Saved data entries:
◆ ◆ ◆ ◆ ◆

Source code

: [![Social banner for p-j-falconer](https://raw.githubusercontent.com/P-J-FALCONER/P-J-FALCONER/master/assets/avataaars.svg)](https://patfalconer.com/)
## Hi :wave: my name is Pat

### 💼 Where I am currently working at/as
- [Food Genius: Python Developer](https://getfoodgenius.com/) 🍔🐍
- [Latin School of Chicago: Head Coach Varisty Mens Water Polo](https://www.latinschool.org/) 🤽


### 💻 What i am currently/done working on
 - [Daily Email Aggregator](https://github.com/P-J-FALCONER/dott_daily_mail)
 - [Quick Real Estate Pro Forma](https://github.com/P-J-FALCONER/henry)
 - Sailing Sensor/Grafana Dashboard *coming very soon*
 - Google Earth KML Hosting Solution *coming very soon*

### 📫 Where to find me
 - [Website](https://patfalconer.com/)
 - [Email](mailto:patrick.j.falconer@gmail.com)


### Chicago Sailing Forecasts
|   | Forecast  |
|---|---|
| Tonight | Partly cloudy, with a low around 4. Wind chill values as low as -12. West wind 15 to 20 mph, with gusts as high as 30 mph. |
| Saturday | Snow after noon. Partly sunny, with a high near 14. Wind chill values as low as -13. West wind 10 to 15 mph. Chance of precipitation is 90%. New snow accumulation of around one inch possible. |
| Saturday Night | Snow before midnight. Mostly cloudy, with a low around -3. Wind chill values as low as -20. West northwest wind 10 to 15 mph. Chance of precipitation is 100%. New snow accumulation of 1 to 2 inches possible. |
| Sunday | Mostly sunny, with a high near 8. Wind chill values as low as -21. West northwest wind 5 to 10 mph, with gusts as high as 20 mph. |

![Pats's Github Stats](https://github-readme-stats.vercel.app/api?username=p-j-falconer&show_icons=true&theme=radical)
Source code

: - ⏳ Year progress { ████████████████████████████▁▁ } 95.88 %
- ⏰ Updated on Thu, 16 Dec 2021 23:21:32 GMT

◆ ◆ ◆ ◆ ◆

PROBLEM TO WORK ON> Scan the records for the string "cloudy" and report each line where it occurs.

ANSWER FOR THIS EXERCISE>
| Tonight | Partly cloudy, with a low around 4. Wind chill values as low as -12. West wind 15 to 20 mph, with gusts as high as 30 mph. |
| Saturday Night | Snow before midnight. Mostly cloudy, with a low around -3. Wind chill values as low as -20. West northwest wind 10 to 15 mph. Chance of precipitation is 100%. New snow accumulation of 1 to 2 inches possible. |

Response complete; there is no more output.